1. Introduction

Ideological differences and clashes between two interested groups – trade unions and association of employers have put the Government in an unenviable position. On one part there are poorly awarded employees represented by shrewish trade unions, both in public and private sector, whose members make a significant part of the voters on the political battlefield. On the other side stand employers facing not just enormously overstaffed state apparatus which is impossible to finance without producing shortage in the stat budget, but also unnecessary and well-worn unfavourable instruments of the state policy such as repressing tax regime, administration overregulation followed by inefficient judicial system, all together making the goal of modern competitive economy to be almost mission-impossible. All this lead to high unemployment rate which counts almost 300000 unemployed persons as per end of September 2014 with the tendency of further growth, making it app. 18 % of working population.

Stuck in such a situation, the Government publicly takes a standpoint that the reform of the employment law should be if not decisive but than at least a not less important wheel towards attracting further investments helping Croatia to get out and recover from the 6th consecutive year of recession. But is it really the way the Government perceives it, or is the Government actually the hostage of the overstaffed state administration and its undisputed desire to use enormous administration as a tool to grab another four year mandate. A reasonable doubt would arise: “can any changes of the employment laws under these circumstances be perceived as a true and honest tool making Croatian employment law more competitive and thus attractive to foreign investments or is it just another attempt for reaching status quo and winning upcoming elections”. By raising this legitimate question, we leave each reader to build her/his own opinion by analysing the scope and contents of the novelties in the new Employment Law, which are tackled below in the text.
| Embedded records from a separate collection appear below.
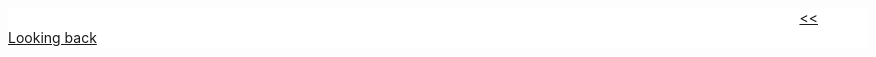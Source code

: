 &nbsp;&nbsp;&nbsp;&nbsp;&nbsp;&nbsp;&nbsp;&nbsp;&nbsp;&nbsp;&nbsp;&nbsp;&nbsp;&nbsp;&nbsp;&nbsp;&nbsp;&nbsp;&nbsp;&nbsp;&nbsp;&nbsp;&nbsp;&nbsp;&nbsp;&nbsp;&nbsp;&nbsp;&nbsp;&nbsp;&nbsp;&nbsp;&nbsp;&nbsp;&nbsp;&nbsp;&nbsp;&nbsp;&nbsp;&nbsp;&nbsp;&nbsp;&nbsp;&nbsp;&nbsp;&nbsp;&nbsp;&nbsp;&nbsp;&nbsp;&nbsp;&nbsp;&nbsp;&nbsp;&nbsp;&nbsp;&nbsp;&nbsp;&nbsp;&nbsp;&nbsp;&nbsp;&nbsp;&nbsp;&nbsp;&nbsp;&nbsp;&nbsp;&nbsp;&nbsp;&nbsp;&nbsp;&nbsp;&nbsp;&nbsp;&nbsp;&nbsp;&nbsp;&nbsp;&nbsp;&nbsp;&nbsp;&nbsp;&nbsp;&nbsp;&nbsp;&nbsp;&nbsp;&nbsp;&nbsp;&nbsp;&nbsp;&nbsp;&nbsp;&nbsp;&nbsp;&nbsp;&nbsp;&nbsp;&nbsp;&nbsp;&nbsp;&nbsp;&nbsp;&nbsp;&nbsp;&nbsp;&nbsp;&nbsp;&nbsp;&nbsp;&nbsp;&nbsp;&nbsp;&nbsp;&nbsp;&nbsp;&nbsp;&nbsp;&nbsp;&nbsp;&nbsp;&nbsp;&nbsp;&nbsp;&nbsp;&nbsp;&nbsp;&nbsp;&nbsp;&nbsp;&nbsp;&nbsp;&nbsp;&nbsp;&nbsp;&nbsp;&nbsp;&nbsp;&nbsp;&nbsp;&nbsp;&nbsp;&nbsp;&nbsp;&nbsp;&nbsp;&nbsp;&nbsp;&nbsp;&nbsp;&nbsp;&nbsp;&nbsp;&nbsp;&nbsp;&nbsp;&nbsp;&nbsp;&nbsp;&nbsp;&nbsp;&nbsp;&nbsp;&nbsp;&nbsp;&nbsp;&nbsp;&nbsp;&nbsp;&nbsp;&nbsp;&nbsp;&nbsp;&nbsp;&nbsp;&nbsp;&nbsp;&nbsp;&nbsp;&nbsp;&nbsp;&nbsp;&nbsp;&nbsp;&nbsp;&nbsp;&nbsp;&nbsp;&nbsp;&nbsp;&nbsp;&nbsp;&nbsp;&nbsp;&nbsp;&nbsp;&nbsp;&nbsp;&nbsp; [<< Looking back][6]
 




[1]:https://lightgbm.readthedocs.io/en/latest/Parameters-Tuning.html
[2]:https://github.com/lady-h-world/My_Garden/blob/main/code/queen_lotus/flaml_experiments/flaml_specified_search_space.ipynb
[3]:https://optuna.readthedocs.io/en/stable/tutorial/10_key_features/003_efficient_optimization_algorithms.html#which-sampler-and-pruner-should-be-used
[4]:https://github.com/lady-h-world/My_Garden/blob/main/code/queen_lotus/optuna_experiments/optuna_specified_search_space_integratedCV.ipynb
[5]:https://github.com/lady-h-world/My_Garden/blob/main/reading_pages/Lotus_Queen/param_tuning_5.md
[6]:https://github.com/lady-h-world/My_Garden/blob/main/reading_pages/Lotus_Queen/param_tuning_3.md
2. Employment with the affiliated company

In the case when the employer does not have a need for the work of certain employees, it may temporarily cede those employees to the affiliated company within Croatia for the period of maximum six months or outside Croatia for the maximum period of two years. During such a period the affiliated company shall be treated as an employer in the sense of the Employment Law and other pertaining laws regulating safety and protection of employees. Such an arrangement may be concluded only if the employees in question consent such a transfer in writing, which makes the practical purpose of this novelty doubtful.
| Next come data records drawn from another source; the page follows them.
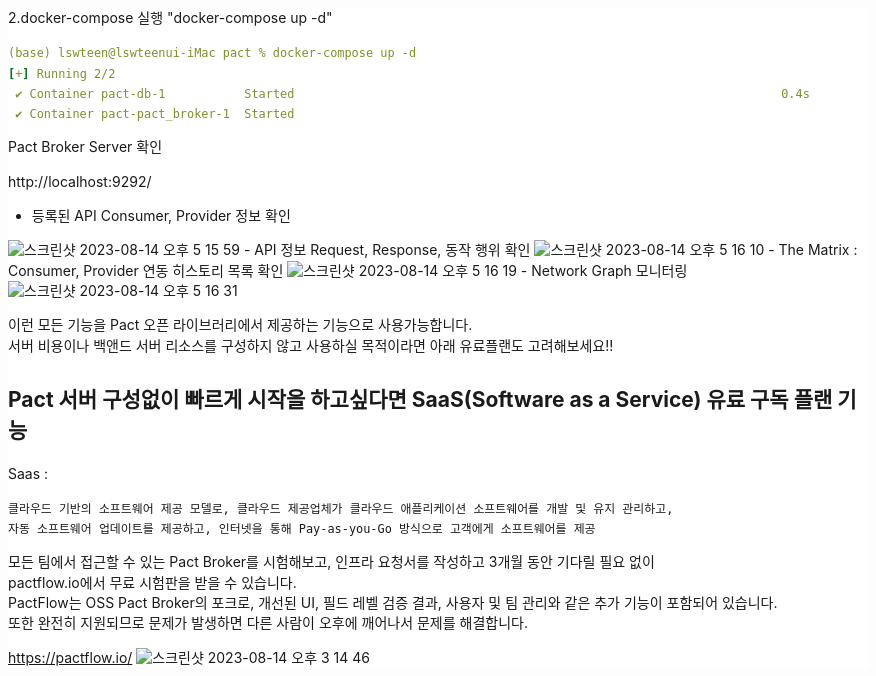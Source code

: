 2.docker-compose 실행 "docker-compose up -d"
```yaml
(base) lswteen@lswteenui-iMac pact % docker-compose up -d
[+] Running 2/2
 ✔ Container pact-db-1           Started                                                                    0.4s
 ✔ Container pact-pact_broker-1  Started

```
Pact Broker Server 확인

http://localhost:9292/
- 등록된 API Consumer, Provider 정보 확인
<img width="1171" alt="스크린샷 2023-08-14 오후 5 15 59" src="https://github.com/lswteen/blog/assets/3292892/b89b4e85-87df-4c51-b4d8-c72c137d32e2">
- API 정보 Request, Response, 동작 행위 확인
<img width="1668" alt="스크린샷 2023-08-14 오후 5 16 10" src="https://github.com/lswteen/blog/assets/3292892/4b881a26-da5b-4351-86b7-4b0c189ce6bf">
- The Matrix : Consumer, Provider 연동 히스토리 목록 확인 
<img width="1158" alt="스크린샷 2023-08-14 오후 5 16 19" src="https://github.com/lswteen/blog/assets/3292892/972bc07c-d840-4992-a96d-d7c409a9898e">
- Network Graph 모니터링
<img width="1124" alt="스크린샷 2023-08-14 오후 5 16 31" src="https://github.com/lswteen/blog/assets/3292892/49a9b76b-f32b-4a33-a7d3-6c767037e55d">

이런 모든 기능을 Pact 오픈 라이브러리에서 제공하는 기능으로 사용가능합니다.  
서버 비용이나 백앤드 서버 리소스를 구성하지 않고 사용하실 목적이라면 아래 유료플랜도 고려해보세요!!

## Pact 서버 구성없이 빠르게 시작을 하고싶다면 SaaS(Software as a Service) 유료 구독 플랜 기능
Saas : 
```text
클라우드 기반의 소프트웨어 제공 모델로, 클라우드 제공업체가 클라우드 애플리케이션 소프트웨어를 개발 및 유지 관리하고,
자동 소프트웨어 업데이트를 제공하고, 인터넷을 통해 Pay-as-you-Go 방식으로 고객에게 소프트웨어를 제공
```

모든 팀에서 접근할 수 있는 Pact Broker를 시험해보고, 인프라 요청서를 작성하고 3개월 동안 기다릴 필요 없이  
pactflow.io에서 무료 시험판을 받을 수 있습니다.   
PactFlow는 OSS Pact Broker의 포크로, 개선된 UI, 필드 레벨 검증 결과, 사용자 및 팀 관리와 같은 추가 기능이 포함되어 있습니다.   
또한 완전히 지원되므로 문제가 발생하면 다른 사람이 오후에 깨어나서 문제를 해결합니다.

https://pactflow.io/
<img width="1161" alt="스크린샷 2023-08-14 오후 3 14 46" src="https://github.com/lswteen/blog/assets/3292892/c91415bf-1909-49df-9673-c54b78f7c114">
3. Employment for the fixed period of time

Ambiguous wording concerning conditions of a fixed term employment introduce insecurity both for the employers and the employees, because of which the court practice will play a decisive role in interpreting the scope and conditions for the employment limited by time. By grammatical interpretation of the law, it should be concluded that there are no timely restrictions in respect to the first employment, whereas in the case of consecutive fixed term employments (including the initial one) the time limit is set at three years, at maximum. In the case the employer wishes to conclude with the same employee the new fixed term employment for additional period of time, it must have objective reason justifying such fixed term employment. Such a solution would especially be interested from the perspective of the employees’ right to severance pay, which is currently provided only for the employees that are employed for an unlimited period of time and whose employment lasts for more than two uninterrupted years. Would the fixed term employment acquire the new sense in practice and be (mis)used by the employers as the means for avoiding additional potential costs in terms of severance payments will be revealed by the time.
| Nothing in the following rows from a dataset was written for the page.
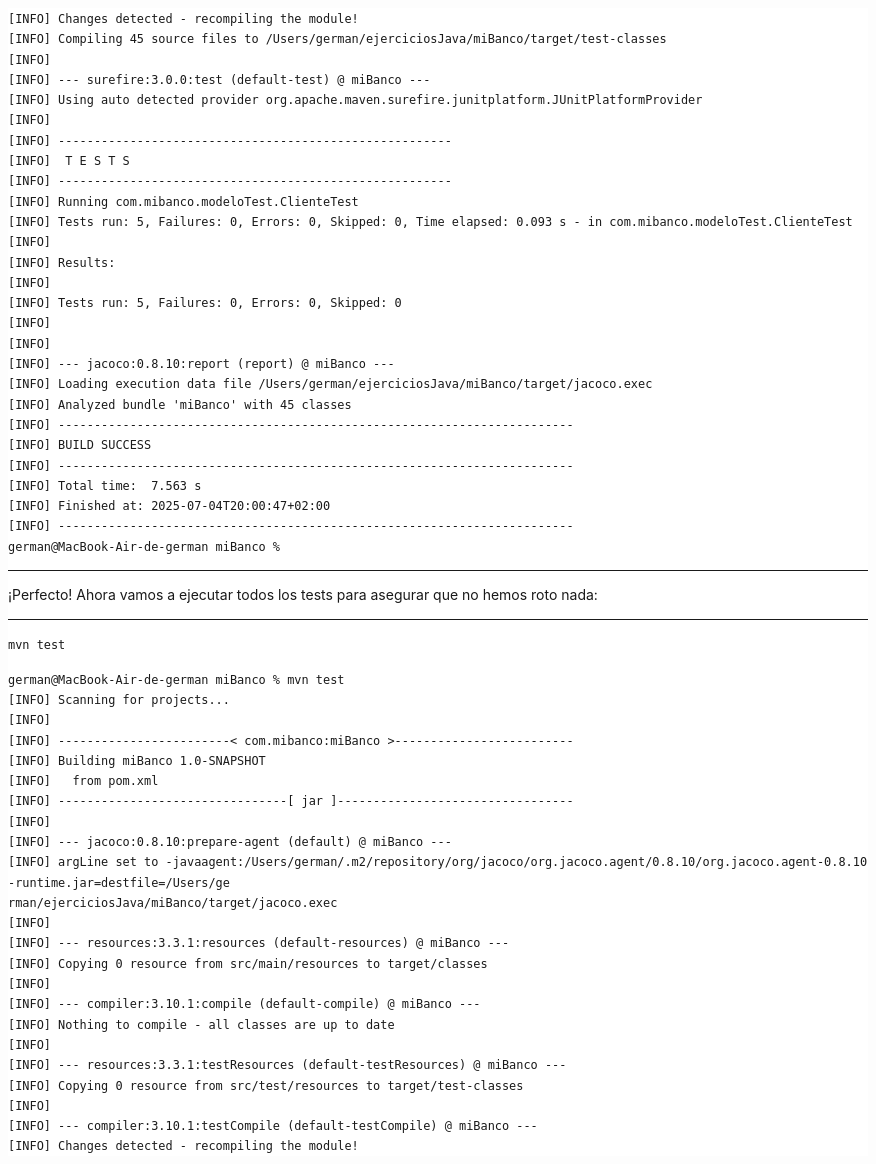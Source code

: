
 ```
[INFO] Changes detected - recompiling the module!
[INFO] Compiling 45 source files to /Users/german/ejerciciosJava/miBanco/target/test-classes
[INFO] 
[INFO] --- surefire:3.0.0:test (default-test) @ miBanco ---
[INFO] Using auto detected provider org.apache.maven.surefire.junitplatform.JUnitPlatformProvider
[INFO] 
[INFO] -------------------------------------------------------
[INFO]  T E S T S
[INFO] -------------------------------------------------------
[INFO] Running com.mibanco.modeloTest.ClienteTest
[INFO] Tests run: 5, Failures: 0, Errors: 0, Skipped: 0, Time elapsed: 0.093 s - in com.mibanco.modeloTest.ClienteTest
[INFO] 
[INFO] Results:
[INFO] 
[INFO] Tests run: 5, Failures: 0, Errors: 0, Skipped: 0
[INFO] 
[INFO] 
[INFO] --- jacoco:0.8.10:report (report) @ miBanco ---
[INFO] Loading execution data file /Users/german/ejerciciosJava/miBanco/target/jacoco.exec
[INFO] Analyzed bundle 'miBanco' with 45 classes
[INFO] ------------------------------------------------------------------------
[INFO] BUILD SUCCESS
[INFO] ------------------------------------------------------------------------
[INFO] Total time:  7.563 s
[INFO] Finished at: 2025-07-04T20:00:47+02:00
[INFO] ------------------------------------------------------------------------
german@MacBook-Air-de-german miBanco %
```

---

¡Perfecto! Ahora vamos a ejecutar todos los tests para asegurar que no hemos roto nada:


---

```bash
mvn test
```

```
german@MacBook-Air-de-german miBanco % mvn test
[INFO] Scanning for projects...
[INFO] 
[INFO] ------------------------< com.mibanco:miBanco >-------------------------
[INFO] Building miBanco 1.0-SNAPSHOT
[INFO]   from pom.xml
[INFO] --------------------------------[ jar ]---------------------------------
[INFO] 
[INFO] --- jacoco:0.8.10:prepare-agent (default) @ miBanco ---
[INFO] argLine set to -javaagent:/Users/german/.m2/repository/org/jacoco/org.jacoco.agent/0.8.10/org.jacoco.agent-0.8.10-runtime.jar=destfile=/Users/ge
rman/ejerciciosJava/miBanco/target/jacoco.exec
[INFO] 
[INFO] --- resources:3.3.1:resources (default-resources) @ miBanco ---
[INFO] Copying 0 resource from src/main/resources to target/classes
[INFO] 
[INFO] --- compiler:3.10.1:compile (default-compile) @ miBanco ---
[INFO] Nothing to compile - all classes are up to date
[INFO] 
[INFO] --- resources:3.3.1:testResources (default-testResources) @ miBanco ---
[INFO] Copying 0 resource from src/test/resources to target/test-classes
[INFO] 
[INFO] --- compiler:3.10.1:testCompile (default-testCompile) @ miBanco ---
[INFO] Changes detected - recompiling the module!
```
4. Prolonged statute of limitation and the limitation of damages in case of illegal dismissal

The Employment Law introduces two novelties concerning the statute of limitation and the maximum amount of damages to be paid to employees in the case of illegal dismissal. The statute of limitation for realising claims arising out of the employment relation has been extended from three to five years. In the case of illegal dismissal, if the court finds out that further continuance of employment would be unacceptable for an employee, the court shall award damages to the employee amounting eight average gross monthly salaries, at maximum as opposed to the previous solution when the cap was set at eighteen average gross monthly salaries.

5. Termination of employment due to business reasons

The Employment Law eases possibility of termination of someone’s employment due to business reasons in that the employer is not anymore obliged to implement preliminary procedure of re-educating an employee including offering her/him another appropriate work position.

6. Notice period during temporary inability to work

Because of a number of misuses heavily exercised by the employees facing or threatened to face termination of their employment, the new Employment Law sets limits to the maximum time of employee’s temporary inability to work being six months, during which period the notice period does not run. Another novelty provides employers with a possibility to release employee from performing work during the time of notice period in which case, the temporary inability to work shall not affect the course of the notice period.

7. Remote work

Faced with a number of restrictions in respect to reporting to the state authorities and the overregulated content of the employment agreement for the work performed at the remote place of work, the Government decided to encourage such a work by abolishing employers’ reporting obligation of such concluded employment agreements to the state authorities and by simplifying the mandatory contents that such type of agreements have to include.

8. Overtime work

The court practice has shown great difficulties in proving the overtime work by the employees. That is why the new Employment Law imposes obligation of the employer to order overtime work by means of written notice. Only exceptionally the overtime work can be ordered orally in which case, employer must provide written confirmation within seven days, at latest. The maximum overtime work is set at fifty hours a week.